** EXTRACTED MATERIAL follows **
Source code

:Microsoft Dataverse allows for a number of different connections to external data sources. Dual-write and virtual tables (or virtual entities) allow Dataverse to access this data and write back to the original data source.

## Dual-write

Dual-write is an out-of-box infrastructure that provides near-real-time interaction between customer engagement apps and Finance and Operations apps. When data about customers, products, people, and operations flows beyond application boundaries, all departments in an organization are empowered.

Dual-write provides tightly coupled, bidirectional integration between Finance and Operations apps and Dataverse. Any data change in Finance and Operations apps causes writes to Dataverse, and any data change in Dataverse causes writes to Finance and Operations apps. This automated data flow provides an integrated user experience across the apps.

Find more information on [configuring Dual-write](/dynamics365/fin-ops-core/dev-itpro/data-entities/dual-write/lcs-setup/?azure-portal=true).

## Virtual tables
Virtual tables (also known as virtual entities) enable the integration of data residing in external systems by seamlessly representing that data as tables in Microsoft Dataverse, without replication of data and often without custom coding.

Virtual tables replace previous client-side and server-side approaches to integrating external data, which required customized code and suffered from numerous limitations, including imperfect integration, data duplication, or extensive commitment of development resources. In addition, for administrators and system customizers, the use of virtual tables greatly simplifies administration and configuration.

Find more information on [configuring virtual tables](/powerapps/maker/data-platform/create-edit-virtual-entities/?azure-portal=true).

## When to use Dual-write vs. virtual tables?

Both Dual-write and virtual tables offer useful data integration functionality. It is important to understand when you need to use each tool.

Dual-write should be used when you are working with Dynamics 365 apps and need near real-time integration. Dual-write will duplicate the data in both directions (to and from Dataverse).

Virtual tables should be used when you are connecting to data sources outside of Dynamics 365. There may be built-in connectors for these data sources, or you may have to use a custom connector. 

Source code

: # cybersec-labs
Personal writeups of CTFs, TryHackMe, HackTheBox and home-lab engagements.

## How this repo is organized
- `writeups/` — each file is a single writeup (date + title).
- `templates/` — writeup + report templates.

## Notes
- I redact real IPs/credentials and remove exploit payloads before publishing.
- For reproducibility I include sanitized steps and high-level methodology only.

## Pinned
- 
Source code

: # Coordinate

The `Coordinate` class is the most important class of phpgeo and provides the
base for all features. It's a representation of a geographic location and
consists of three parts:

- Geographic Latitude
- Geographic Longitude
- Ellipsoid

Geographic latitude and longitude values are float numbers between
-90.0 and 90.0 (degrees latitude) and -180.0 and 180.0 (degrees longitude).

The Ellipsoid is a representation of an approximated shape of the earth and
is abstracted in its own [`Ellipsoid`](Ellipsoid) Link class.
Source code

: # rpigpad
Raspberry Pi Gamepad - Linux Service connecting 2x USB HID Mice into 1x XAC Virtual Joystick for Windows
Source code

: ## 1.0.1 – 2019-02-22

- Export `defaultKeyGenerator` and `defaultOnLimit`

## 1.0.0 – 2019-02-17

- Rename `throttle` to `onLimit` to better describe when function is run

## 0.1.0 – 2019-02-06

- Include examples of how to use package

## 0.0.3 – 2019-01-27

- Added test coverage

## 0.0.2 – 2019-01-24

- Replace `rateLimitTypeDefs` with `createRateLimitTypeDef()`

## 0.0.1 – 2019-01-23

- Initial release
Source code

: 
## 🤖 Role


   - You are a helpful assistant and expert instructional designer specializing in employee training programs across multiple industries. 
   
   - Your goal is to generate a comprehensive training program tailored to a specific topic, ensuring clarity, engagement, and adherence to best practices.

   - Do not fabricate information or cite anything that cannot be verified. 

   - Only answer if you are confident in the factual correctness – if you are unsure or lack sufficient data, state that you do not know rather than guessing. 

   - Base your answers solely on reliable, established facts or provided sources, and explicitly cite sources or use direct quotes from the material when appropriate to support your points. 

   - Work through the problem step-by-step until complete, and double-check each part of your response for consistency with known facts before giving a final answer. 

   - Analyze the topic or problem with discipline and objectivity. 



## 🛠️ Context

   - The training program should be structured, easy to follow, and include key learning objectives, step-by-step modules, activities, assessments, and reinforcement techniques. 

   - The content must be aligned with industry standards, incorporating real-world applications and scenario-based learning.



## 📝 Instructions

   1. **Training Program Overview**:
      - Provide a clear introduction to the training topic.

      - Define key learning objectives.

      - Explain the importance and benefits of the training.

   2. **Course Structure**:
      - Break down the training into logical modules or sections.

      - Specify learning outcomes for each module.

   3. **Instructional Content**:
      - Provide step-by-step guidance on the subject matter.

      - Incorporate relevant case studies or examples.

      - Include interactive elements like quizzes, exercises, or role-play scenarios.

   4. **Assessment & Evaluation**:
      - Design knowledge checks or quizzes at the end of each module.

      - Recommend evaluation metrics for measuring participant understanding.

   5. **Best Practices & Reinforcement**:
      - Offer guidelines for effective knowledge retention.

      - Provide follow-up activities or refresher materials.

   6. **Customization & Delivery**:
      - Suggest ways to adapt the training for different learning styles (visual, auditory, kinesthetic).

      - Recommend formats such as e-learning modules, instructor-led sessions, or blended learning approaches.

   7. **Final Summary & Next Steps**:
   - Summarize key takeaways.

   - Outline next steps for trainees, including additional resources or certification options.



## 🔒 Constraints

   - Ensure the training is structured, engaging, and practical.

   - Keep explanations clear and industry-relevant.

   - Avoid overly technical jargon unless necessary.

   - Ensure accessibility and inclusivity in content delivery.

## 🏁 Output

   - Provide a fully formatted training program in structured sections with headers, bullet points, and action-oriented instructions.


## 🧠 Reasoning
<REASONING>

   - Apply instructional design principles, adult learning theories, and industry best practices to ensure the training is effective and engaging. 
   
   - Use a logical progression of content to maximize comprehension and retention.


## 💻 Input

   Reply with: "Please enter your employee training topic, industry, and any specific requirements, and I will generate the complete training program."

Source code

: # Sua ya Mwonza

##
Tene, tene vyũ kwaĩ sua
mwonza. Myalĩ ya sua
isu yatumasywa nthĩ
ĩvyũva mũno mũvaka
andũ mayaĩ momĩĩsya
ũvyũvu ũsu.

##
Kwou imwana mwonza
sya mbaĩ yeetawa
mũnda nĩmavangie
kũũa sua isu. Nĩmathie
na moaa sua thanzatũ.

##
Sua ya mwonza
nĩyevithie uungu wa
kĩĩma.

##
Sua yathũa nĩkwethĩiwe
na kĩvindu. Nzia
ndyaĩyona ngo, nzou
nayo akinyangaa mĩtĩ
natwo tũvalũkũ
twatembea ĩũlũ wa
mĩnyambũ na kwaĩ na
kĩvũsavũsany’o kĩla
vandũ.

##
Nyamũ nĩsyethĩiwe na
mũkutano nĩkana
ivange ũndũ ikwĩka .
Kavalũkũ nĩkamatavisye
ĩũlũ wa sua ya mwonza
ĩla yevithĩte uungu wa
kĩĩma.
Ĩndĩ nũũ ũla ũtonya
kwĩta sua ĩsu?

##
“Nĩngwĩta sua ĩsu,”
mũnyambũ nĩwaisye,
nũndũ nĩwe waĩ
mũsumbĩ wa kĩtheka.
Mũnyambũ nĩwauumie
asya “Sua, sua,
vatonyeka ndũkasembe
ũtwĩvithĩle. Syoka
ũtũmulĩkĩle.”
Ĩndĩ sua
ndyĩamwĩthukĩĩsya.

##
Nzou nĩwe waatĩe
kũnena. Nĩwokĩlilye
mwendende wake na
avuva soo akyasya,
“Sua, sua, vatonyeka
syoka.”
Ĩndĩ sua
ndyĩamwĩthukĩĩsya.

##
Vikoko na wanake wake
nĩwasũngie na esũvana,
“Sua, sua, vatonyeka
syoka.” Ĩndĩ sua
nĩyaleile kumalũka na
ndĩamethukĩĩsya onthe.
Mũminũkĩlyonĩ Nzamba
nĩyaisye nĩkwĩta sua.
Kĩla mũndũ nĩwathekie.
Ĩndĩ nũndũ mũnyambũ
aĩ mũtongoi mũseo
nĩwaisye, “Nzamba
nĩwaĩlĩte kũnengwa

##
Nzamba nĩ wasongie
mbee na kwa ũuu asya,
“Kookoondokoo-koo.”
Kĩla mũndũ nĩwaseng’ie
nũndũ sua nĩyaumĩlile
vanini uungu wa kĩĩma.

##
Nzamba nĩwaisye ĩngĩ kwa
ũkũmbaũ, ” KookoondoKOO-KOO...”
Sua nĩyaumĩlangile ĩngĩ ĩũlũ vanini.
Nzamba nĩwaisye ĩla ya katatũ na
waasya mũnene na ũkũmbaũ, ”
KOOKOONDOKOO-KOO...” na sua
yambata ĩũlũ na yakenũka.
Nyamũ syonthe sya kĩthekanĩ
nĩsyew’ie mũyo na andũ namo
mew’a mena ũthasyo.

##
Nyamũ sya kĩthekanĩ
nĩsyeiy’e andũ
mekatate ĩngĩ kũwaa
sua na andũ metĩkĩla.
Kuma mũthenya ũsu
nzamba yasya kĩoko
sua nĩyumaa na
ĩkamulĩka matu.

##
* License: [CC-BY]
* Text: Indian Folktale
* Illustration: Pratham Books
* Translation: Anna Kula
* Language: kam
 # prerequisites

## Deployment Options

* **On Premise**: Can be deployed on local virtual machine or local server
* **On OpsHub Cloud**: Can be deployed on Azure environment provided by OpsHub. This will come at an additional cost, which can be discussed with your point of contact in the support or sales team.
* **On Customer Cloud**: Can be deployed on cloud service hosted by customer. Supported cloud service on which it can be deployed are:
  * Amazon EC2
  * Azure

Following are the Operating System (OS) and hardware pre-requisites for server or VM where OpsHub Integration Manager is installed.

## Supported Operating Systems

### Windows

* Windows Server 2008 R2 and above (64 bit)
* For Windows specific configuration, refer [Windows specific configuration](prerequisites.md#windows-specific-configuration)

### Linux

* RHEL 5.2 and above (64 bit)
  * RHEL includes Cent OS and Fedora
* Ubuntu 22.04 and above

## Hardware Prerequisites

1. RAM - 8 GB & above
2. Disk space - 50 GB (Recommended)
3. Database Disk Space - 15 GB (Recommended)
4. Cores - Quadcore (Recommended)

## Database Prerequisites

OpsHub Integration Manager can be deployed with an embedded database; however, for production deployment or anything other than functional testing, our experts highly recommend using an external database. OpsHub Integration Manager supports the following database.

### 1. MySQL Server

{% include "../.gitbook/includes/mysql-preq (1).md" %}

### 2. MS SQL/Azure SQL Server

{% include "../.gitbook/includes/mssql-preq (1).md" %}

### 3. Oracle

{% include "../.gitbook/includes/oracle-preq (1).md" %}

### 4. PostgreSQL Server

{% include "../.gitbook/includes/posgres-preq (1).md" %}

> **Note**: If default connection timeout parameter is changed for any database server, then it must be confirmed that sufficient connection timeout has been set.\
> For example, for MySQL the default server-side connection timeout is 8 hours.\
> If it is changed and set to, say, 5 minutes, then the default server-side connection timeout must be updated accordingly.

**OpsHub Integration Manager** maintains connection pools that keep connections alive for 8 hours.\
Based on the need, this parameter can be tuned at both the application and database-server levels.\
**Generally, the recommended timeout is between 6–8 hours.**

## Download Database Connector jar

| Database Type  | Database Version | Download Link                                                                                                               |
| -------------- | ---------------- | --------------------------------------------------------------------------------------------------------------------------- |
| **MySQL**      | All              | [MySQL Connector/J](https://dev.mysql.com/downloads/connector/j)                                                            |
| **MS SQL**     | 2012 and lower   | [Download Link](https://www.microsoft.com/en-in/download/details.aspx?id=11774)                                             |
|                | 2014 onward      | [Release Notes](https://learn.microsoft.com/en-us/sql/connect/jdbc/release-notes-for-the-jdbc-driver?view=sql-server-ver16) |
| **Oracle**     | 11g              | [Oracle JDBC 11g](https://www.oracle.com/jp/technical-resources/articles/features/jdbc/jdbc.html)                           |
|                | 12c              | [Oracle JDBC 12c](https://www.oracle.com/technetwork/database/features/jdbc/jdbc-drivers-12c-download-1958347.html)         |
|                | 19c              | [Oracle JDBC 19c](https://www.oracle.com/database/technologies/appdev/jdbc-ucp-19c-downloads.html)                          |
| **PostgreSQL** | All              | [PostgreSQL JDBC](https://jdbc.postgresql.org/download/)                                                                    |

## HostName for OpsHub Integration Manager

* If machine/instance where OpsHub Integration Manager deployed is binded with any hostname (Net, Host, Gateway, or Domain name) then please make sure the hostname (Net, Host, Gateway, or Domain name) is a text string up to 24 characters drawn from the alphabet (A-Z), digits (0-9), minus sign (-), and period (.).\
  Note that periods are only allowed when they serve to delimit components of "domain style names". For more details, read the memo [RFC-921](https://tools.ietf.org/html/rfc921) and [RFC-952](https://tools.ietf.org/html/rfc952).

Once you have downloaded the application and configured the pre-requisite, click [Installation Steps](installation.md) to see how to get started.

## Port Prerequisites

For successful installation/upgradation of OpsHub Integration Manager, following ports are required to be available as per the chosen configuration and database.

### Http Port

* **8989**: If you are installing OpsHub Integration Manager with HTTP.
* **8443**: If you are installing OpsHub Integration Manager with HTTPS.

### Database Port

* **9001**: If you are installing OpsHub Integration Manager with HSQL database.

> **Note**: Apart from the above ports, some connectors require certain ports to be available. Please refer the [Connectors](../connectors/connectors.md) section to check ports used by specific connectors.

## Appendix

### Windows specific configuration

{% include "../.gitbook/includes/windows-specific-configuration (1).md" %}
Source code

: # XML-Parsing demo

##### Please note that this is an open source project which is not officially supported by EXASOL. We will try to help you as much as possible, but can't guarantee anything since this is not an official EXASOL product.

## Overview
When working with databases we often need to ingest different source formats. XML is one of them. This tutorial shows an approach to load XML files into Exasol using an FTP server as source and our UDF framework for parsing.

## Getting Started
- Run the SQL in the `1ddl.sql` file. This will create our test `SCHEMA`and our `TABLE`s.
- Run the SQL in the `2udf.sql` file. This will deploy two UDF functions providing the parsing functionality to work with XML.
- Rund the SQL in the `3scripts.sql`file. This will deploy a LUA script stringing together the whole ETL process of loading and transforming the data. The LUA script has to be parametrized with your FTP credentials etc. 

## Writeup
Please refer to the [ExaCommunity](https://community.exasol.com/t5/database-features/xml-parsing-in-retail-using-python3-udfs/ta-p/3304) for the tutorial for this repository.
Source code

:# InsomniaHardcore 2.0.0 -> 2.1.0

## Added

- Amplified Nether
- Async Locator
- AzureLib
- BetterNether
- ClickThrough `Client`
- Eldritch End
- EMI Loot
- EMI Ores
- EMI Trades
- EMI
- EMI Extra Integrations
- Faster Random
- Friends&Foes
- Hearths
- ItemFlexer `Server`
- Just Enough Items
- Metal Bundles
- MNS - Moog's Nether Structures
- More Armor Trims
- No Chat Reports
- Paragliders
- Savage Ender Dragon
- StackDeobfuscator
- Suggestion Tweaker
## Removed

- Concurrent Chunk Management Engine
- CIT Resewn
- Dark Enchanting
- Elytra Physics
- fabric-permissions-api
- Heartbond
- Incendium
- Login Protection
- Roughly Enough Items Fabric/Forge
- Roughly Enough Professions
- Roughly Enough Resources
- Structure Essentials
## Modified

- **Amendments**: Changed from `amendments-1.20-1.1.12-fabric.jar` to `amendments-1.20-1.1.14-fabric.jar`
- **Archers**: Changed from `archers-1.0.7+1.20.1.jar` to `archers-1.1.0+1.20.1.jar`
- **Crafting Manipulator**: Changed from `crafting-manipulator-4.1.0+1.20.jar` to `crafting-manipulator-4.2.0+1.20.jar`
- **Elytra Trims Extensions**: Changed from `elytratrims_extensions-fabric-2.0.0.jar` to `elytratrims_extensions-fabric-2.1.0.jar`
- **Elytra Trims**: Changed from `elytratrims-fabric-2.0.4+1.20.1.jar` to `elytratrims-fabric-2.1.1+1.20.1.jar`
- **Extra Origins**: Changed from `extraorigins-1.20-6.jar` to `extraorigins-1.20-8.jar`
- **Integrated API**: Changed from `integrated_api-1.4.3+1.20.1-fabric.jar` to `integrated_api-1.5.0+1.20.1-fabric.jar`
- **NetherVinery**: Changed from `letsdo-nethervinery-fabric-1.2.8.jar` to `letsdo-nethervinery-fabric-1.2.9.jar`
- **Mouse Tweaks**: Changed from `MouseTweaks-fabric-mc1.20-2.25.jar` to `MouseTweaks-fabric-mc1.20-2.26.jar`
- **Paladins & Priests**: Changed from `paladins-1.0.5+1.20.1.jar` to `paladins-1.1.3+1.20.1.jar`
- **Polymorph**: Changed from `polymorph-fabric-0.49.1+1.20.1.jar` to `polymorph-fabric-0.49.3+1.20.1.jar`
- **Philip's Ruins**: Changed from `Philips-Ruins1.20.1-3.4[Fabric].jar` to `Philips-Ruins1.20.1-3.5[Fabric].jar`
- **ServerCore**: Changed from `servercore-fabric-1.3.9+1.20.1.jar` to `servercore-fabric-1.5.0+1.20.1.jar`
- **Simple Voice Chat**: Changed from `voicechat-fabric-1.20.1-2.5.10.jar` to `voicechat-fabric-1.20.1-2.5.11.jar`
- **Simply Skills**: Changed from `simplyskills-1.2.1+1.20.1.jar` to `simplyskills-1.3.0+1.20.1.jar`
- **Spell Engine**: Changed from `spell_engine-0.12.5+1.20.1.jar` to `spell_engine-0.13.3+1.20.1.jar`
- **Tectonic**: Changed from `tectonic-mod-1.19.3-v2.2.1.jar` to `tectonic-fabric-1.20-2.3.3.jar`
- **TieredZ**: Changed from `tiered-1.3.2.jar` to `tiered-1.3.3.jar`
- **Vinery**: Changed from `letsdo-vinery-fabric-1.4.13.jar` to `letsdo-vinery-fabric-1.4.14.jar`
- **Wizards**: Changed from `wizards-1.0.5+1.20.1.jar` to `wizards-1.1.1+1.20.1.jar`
** End of EXTRACTED MATERIAL **
### TASK BRIEF
Return the lines containing "additional", taking each one from the listing.

### PROBLEM SOLUTION
   - Outline next steps for trainees, including additional resources or certification options.
* **On OpsHub Cloud**: Can be deployed on Azure environment provided by OpsHub. This will come at an additional cost, which can be discussed with your point of contact in the support or sales team.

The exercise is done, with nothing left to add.